Your instructions: Check each line of the entries below for the word "more", and copy the lines that have it.
(Records supplied Opens)
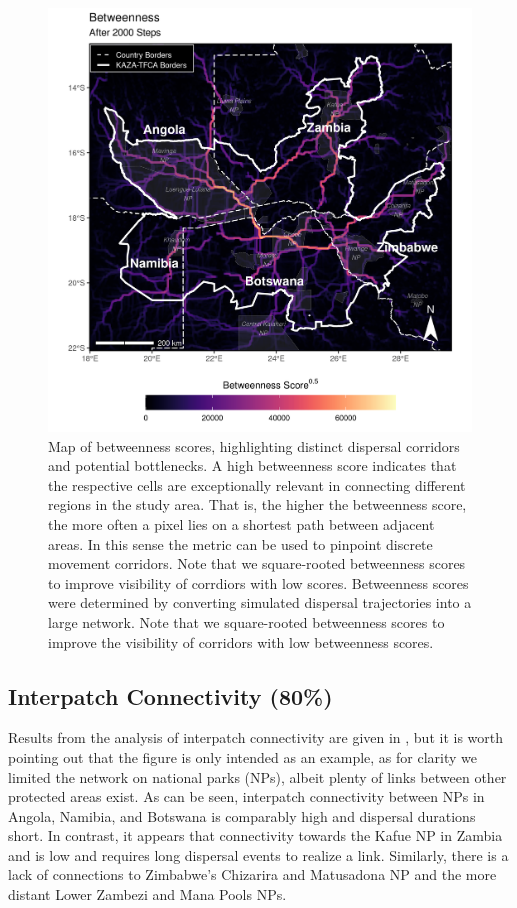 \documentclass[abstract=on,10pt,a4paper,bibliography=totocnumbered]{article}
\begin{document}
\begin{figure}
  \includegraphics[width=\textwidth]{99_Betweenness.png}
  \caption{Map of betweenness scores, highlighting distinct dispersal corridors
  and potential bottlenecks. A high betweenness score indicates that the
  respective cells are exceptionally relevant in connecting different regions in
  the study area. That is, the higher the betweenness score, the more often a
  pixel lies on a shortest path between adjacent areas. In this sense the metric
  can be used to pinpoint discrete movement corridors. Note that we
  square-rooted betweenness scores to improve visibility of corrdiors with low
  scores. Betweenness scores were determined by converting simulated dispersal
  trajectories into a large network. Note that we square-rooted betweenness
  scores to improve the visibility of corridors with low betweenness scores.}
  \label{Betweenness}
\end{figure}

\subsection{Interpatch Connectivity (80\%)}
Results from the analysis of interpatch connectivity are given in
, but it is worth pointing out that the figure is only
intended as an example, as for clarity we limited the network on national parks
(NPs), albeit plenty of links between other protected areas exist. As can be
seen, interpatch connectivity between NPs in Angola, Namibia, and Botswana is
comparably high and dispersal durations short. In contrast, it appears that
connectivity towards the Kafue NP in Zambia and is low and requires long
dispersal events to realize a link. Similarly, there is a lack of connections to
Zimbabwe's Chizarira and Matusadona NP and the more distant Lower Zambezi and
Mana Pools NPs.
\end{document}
(Records supplied Closes)
(Records supplied Opens)
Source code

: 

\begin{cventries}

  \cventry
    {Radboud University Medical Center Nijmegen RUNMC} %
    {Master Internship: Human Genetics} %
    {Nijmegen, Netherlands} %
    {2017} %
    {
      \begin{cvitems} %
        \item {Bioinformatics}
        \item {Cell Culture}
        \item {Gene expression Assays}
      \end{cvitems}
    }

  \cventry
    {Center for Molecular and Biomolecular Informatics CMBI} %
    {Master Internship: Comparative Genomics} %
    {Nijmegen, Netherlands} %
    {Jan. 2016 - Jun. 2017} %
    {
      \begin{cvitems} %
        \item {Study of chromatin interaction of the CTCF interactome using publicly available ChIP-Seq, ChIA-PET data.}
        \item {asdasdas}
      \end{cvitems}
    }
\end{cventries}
(Records supplied Closes)
Task result:
  the study area. That is, the higher the betweenness score, the more often a
Zimbabwe's Chizarira and Matusadona NP and the more distant Lower Zambezi and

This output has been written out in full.